There are a few characters and mannerisms that I would like to explain first before beginning the actual thing. This story involves 4 living things, 3 humans and one animal to be precise. Since the mode is narration, it would be a natural conclusion to all the serious readers that I am one of humans in consideration. The next one is my shadow at home, the person who relentlessly chases me around in the very little time when I am home and not chasing my incessant dreams, my daughter Siddhi. The next one, the protagonist of the story, would be my husband and Siddhi's father, Rajeev, hereafter addressed as the Raj. Leaving very little to your imagination, the animal in the story is a Rat, as the title signifies. Apparently, Raj and Rat rhyme, which is perfect! For any other animal I would have demanded a new husband, like a Drake for a Snake or a Calvin for a Cat

Another major observation that invites a mention here is the attire of the protagonist, the Raj. Its called 'Mundu' in Malayalam, which is nothing but a longer loin cloth, much longer infact. It makes the already attractive men of Kerala even more hot(What was I thinking I wrote this? or was I thinking at all!!!). Anyways, our men are extremely proficient in precariously managing this piece of clothing which more often than not is the only piece of cloth they have on their body, when at home.

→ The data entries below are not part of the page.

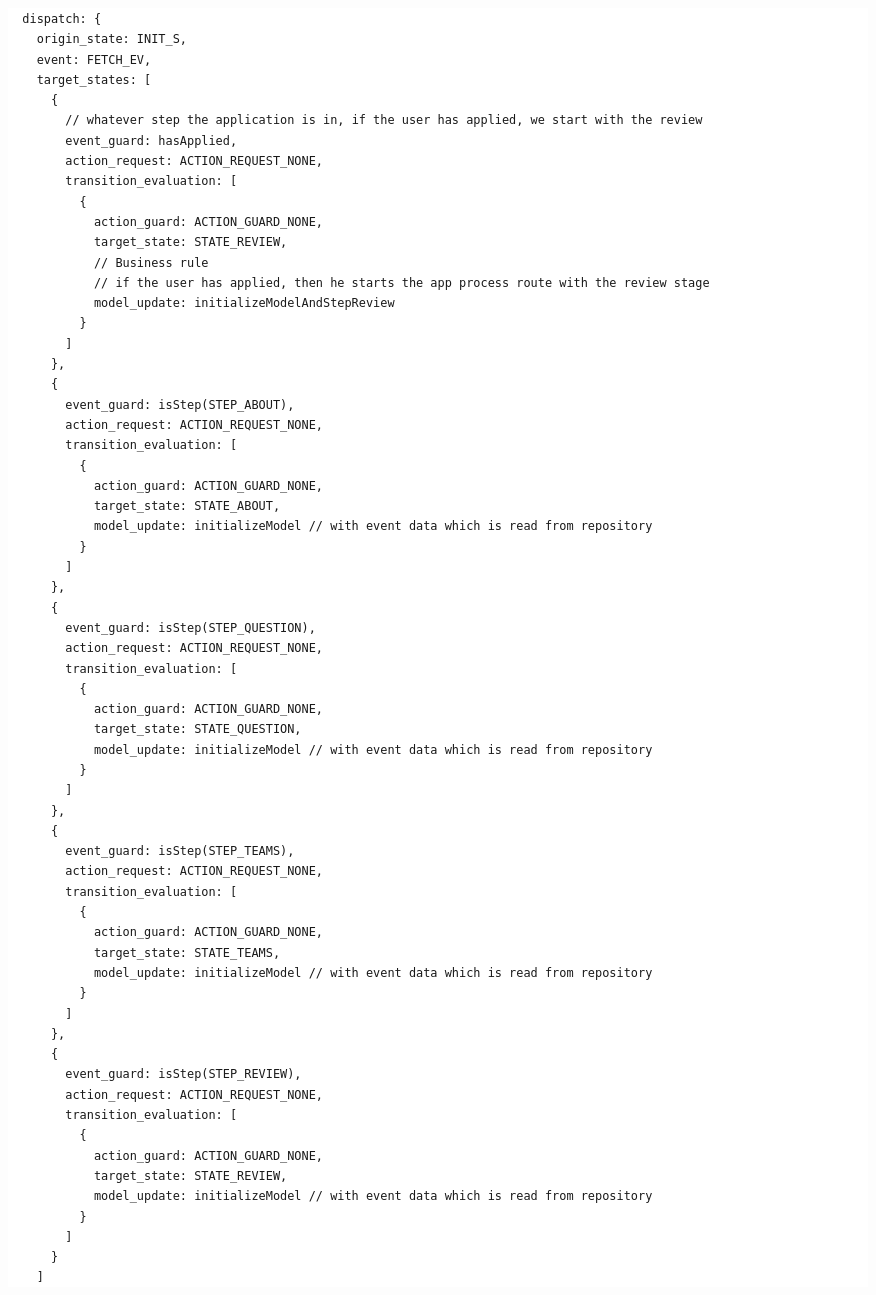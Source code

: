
 ```javacript
  dispatch: {
    origin_state: INIT_S,
    event: FETCH_EV,
    target_states: [
      {
        // whatever step the application is in, if the user has applied, we start with the review
        event_guard: hasApplied,
        action_request: ACTION_REQUEST_NONE,
        transition_evaluation: [
          {
            action_guard: ACTION_GUARD_NONE,
            target_state: STATE_REVIEW,
            // Business rule
            // if the user has applied, then he starts the app process route with the review stage
            model_update: initializeModelAndStepReview
          }
        ]
      },
      {
        event_guard: isStep(STEP_ABOUT),
        action_request: ACTION_REQUEST_NONE,
        transition_evaluation: [
          {
            action_guard: ACTION_GUARD_NONE,
            target_state: STATE_ABOUT,
            model_update: initializeModel // with event data which is read from repository
          }
        ]
      },
      {
        event_guard: isStep(STEP_QUESTION),
        action_request: ACTION_REQUEST_NONE,
        transition_evaluation: [
          {
            action_guard: ACTION_GUARD_NONE,
            target_state: STATE_QUESTION,
            model_update: initializeModel // with event data which is read from repository
          }
        ]
      },
      {
        event_guard: isStep(STEP_TEAMS),
        action_request: ACTION_REQUEST_NONE,
        transition_evaluation: [
          {
            action_guard: ACTION_GUARD_NONE,
            target_state: STATE_TEAMS,
            model_update: initializeModel // with event data which is read from repository
          }
        ]
      },
      {
        event_guard: isStep(STEP_REVIEW),
        action_request: ACTION_REQUEST_NONE,
        transition_evaluation: [
          {
            action_guard: ACTION_GUARD_NONE,
            target_state: STATE_REVIEW,
            model_update: initializeModel // with event data which is read from repository
          }
        ]
      }
    ]
```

So on this pleasant Good Friday morning, I was inevitably given the responsibility of feeding Siddhi, by my sadistic mom, who had a crooked smile on her face which could have meant only one thing, 'let me see how you do it'. For details on 'How to feed Siddhi and kill yourself', please visit my previous blog, 'Our world, being turned around'. To update you, Siddhi had acquired a new-found interest towards her father's car, which is again a very pleasing development, so all that I have to do now is to lock the two of us inside the Punto Emotion, turn on the AC, play the radio and wait for those invaluable moments when she opens her mouth. One of these days, I know that the battery would die and that would be a day when Raj might annihilate his family out of anger. As we stepped down to the courtyard, I saw him for the first time. Oh, not Raj, I see him all the time, I mean the other one, charming, attractive, naughty and nude, the Rat. I usually don't give out that typical girlish shriek when I see a mosquito, cockroach, lizard, house fly, honey bee or an ant. But rats and snakes and the ones in the higher echelons of the food chain do scare me. However, this particular specimen elicited no fear out of me, partially due to the fact that I had a the choice to running back into the house or forward into the car without the rat observing me and partially because the rat had excited Siddhi whose mouth was now open for a blob of Puttu and Pazham to go in. I quietly moved into the car with my girl, closed the door and soon forgot the rat and its nudity.

It was then that Raj materialized from nowhere, well not nowhere exactly, but it was unusual for him to be awake at 8:30AM on a holiday. Raj, as I mentioned earlier, was clad in his mundu and was walking around without a care in the world. It was precisely at this moment that he set his eyes on Rat. The events hereafter can be flavored with some deadly, threatening music. Try something on if you are game!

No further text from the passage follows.